(Source data)
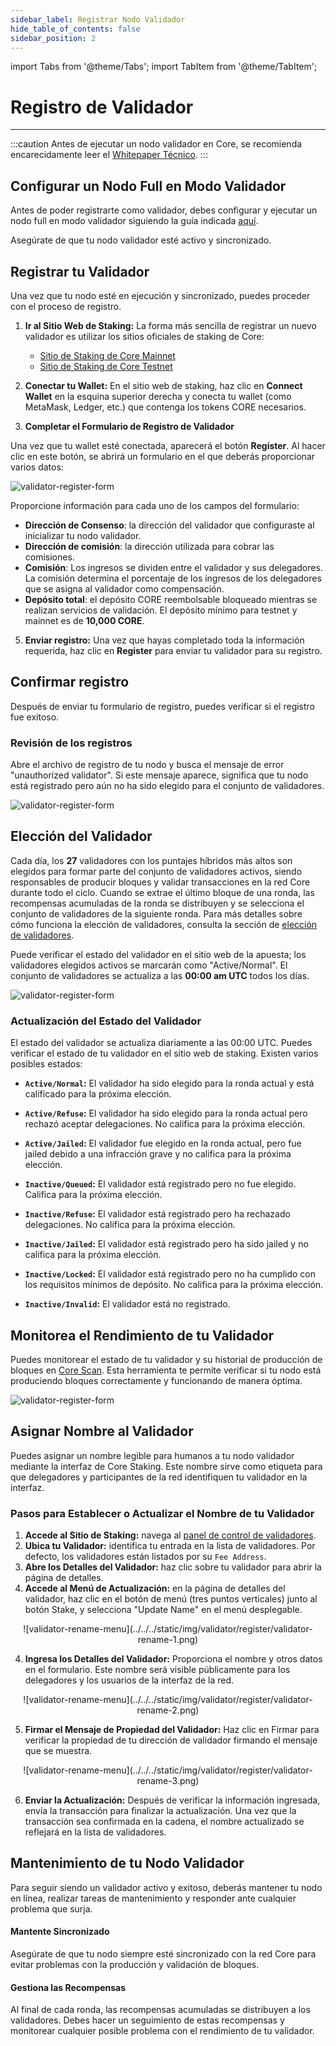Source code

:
 ```yaml
---
sidebar_label: Registrar Nodo Validador
hide_table_of_contents: false
sidebar_position: 2
---
```


import Tabs from '@theme/Tabs';
import TabItem from '@theme/TabItem';

# Registro de Validador

---

:::caution
Antes de ejecutar un nodo validador en Core, se recomienda encarecidamente leer el [Whitepaper Técnico](https://whitepaper.coredao.org/).
:::

## Configurar un Nodo Full en Modo Validador

Antes de poder registrarte como validador, debes configurar y ejecutar un nodo full en modo validador siguiendo la guía indicada [aquí](./setting-up-validator.md).

Asegúrate de que tu nodo validador esté activo y sincronizado.

## Registrar tu Validador

Una vez que tu nodo esté en ejecución y sincronizado, puedes proceder con el proceso de registro.

1. **Ir al Sitio Web de Staking:** La forma más sencilla de registrar un nuevo validador es utilizar los sitios oficiales de staking de Core:

   - [Sitio de Staking de Core Mainnet](https://stake.coredao.org/become-validator)
   - [Sitio de Staking de Core Testnet](https://stake.test2.btcs.network/become-validator)

2. **Conectar tu Wallet:** En el sitio web de staking, haz clic en **Connect Wallet** en la esquina superior derecha y conecta tu wallet (como MetaMask, Ledger, etc.) que contenga los tokens CORE necesarios.

3. **Completar el Formulario de Registro de Validador**

Una vez que tu wallet esté conectada, aparecerá el botón **Register**. Al hacer clic en este botón, se abrirá un formulario en el que deberás proporcionar varios datos:

![validator-register-form](../../../static/img/validator/validator-regitration.png)

Proporcione información para cada uno de los campos del formulario:

- **Dirección de Consenso**: la dirección del validador que configuraste al inicializar tu nodo validador.
- **Dirección de comisión**: la dirección utilizada para cobrar las comisiones.
- **Comisión**: Los ingresos se dividen entre el validador y sus delegadores. La comisión determina el porcentaje de los ingresos de los delegadores que se asigna al validador como compensación.
- **Depósito total**: el depósito CORE reembolsable bloqueado mientras se realizan servicios de validación. El depósito mínimo para testnet y mainnet es de **10,000 CORE**.

5. **Enviar registro:** Una vez que hayas completado toda la información requerida, haz clic en **Register** para enviar tu validador para su registro.

## Confirmar registro

Después de enviar tu formulario de registro, puedes verificar si el registro fue exitoso.

### Revisión de los registros

Abre el archivo de registro de tu nodo y busca el mensaje de error "unauthorized validator". Si este mensaje aparece, significa que tu nodo está registrado pero aún no ha sido elegido para el conjunto de validadores.

![validator-register-form](../../../static/img/validator/register/validator-register-2.avif)

## Elección del Validador

Cada día, los **27** validadores con los puntajes híbridos más altos son elegidos para formar parte del conjunto de validadores activos, siendo responsables de producir bloques y validar transacciones en la red Core durante todo el ciclo. Cuando se extrae el último bloque de una ronda, las recompensas acumuladas de la ronda se distribuyen y se selecciona el conjunto de validadores de la siguiente ronda. Para más detalles sobre cómo funciona la elección de validadores, consulta la sección de [elección de validadores](./validator-election.md).

Puede verificar el estado del validador en el sitio web de la apuesta; los validadores elegidos activos se marcarán como "Active/Normal". El conjunto de validadores se actualiza a las **00:00 am UTC** todos los días.

![validator-register-form](../../../static/img/validator/validator-status.png)

### Actualización del Estado del Validador

El estado del validador se actualiza diariamente a las 00:00 UTC. Puedes verificar el estado de tu validador en el sitio web de staking. Existen varios posibles estados:

- **`Active/Normal`:** El validador ha sido elegido para la ronda actual y está calificado para la próxima elección.

- **`Active/Refuse`:** El validador ha sido elegido para la ronda actual pero rechazó aceptar delegaciones. No califica para la próxima elección.

- **`Active/Jailed`:** El validador fue elegido en la ronda actual, pero fue jailed debido a una infracción grave y no califica para la próxima elección.

- **`Inactive/Queued`:** El validador está registrado pero no fue elegido. Califica para la próxima elección.

- **`Inactive/Refuse`:** El validador está registrado pero ha rechazado delegaciones. No califica para la próxima elección.

- **`Inactive/Jailed`:** El validador está registrado pero ha sido jailed y no califica para la próxima elección.

- **`Inactive/Locked`:** El validador está registrado pero no ha cumplido con los requisitos mínimos de depósito. No califica para la próxima elección.

- **`Inactive/Invalid`:** El validador está no registrado.

## Monitorea el Rendimiento de tu Validador

Puedes monitorear el estado de tu validador y su historial de producción de bloques en [Core Scan](https://scan.coredao.org/). Esta herramienta te permite verificar si tu nodo está produciendo bloques correctamente y funcionando de manera óptima.

![validator-register-form](../../../static/img/validator/register/validator-register-4.webp)

## Asignar Nombre al Validador

Puedes asignar un nombre legible para humanos a tu nodo validador mediante la interfaz de Core Staking. Este nombre sirve como etiqueta para que delegadores y participantes de la red identifiquen tu validador en la interfaz.

### Pasos para Establecer o Actualizar el Nombre de tu Validador

1. **Accede al Sitio de Staking:** navega al [panel de control de validadores](https://stake.coredao.org/validators).
2. **Ubica tu Validador:** identifica tu entrada en la lista de validadores. Por defecto, los validadores están listados por su `Fee Address`.
3. **Abre los Detalles del Validador:** haz clic sobre tu validador para abrir la página de detalles.
4. **Accede al Menú de Actualización:** en la página de detalles del validador, haz clic en el botón de menú (tres puntos verticales) junto al botón Stake, y selecciona "Update Name" en el menú desplegable.

<p align="center">
![validator-rename-menu](../../../static/img/validator/register/validator-rename-1.png)
</p>

4. **Ingresa los Detalles del Validador:** Proporciona el nombre y otros datos en el formulario. Este nombre será visible públicamente para los delegadores y los usuarios de la interfaz de la red.

<p align="center">
![validator-rename-menu](../../../static/img/validator/register/validator-rename-2.png)
</p>

5. **Firmar el Mensaje de Propiedad del Validador:** Haz clic en Firmar para verificar la propiedad de tu dirección de validador firmando el mensaje que se muestra.

<p align="center">
![validator-rename-menu](../../../static/img/validator/register/validator-rename-3.png)
</p>

6. **Enviar la Actualización:** Después de verificar la información ingresada, envía la transacción para finalizar la actualización. Una vez que la transacción sea confirmada en la cadena, el nombre actualizado se reflejará en la lista de validadores.

## Mantenimiento de tu Nodo Validador

Para seguir siendo un validador activo y exitoso, deberás mantener tu nodo en línea, realizar tareas de mantenimiento y responder ante cualquier problema que surja.

#### Mantente Sincronizado

Asegúrate de que tu nodo siempre esté sincronizado con la red Core para evitar problemas con la producción y validación de bloques.

#### Gestiona las Recompensas

Al final de cada ronda, las recompensas acumuladas se distribuyen a los validadores. Debes hacer un seguimiento de estas recompensas y monitorear cualquier posible problema con el rendimiento de tu validador.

▶ _TASK ITEM_
Once you find the line with "## Elección del Validador" above, print it and every line after it up to and including the line with "Cada día, los", exactly as written and nothing else.

▶ _SOLUTION_
## Elección del Validador

Cada día, los **27** validadores con los puntajes híbridos más altos son elegidos para formar parte del conjunto de validadores activos, siendo responsables de producir bloques y validar transacciones en la red Core durante todo el ciclo. Cuando se extrae el último bloque de una ronda, las recompensas acumuladas de la ronda se distribuyen y se selecciona el conjunto de validadores de la siguiente ronda. Para más detalles sobre cómo funciona la elección de validadores, consulta la sección de [elección de validadores](./validator-election.md).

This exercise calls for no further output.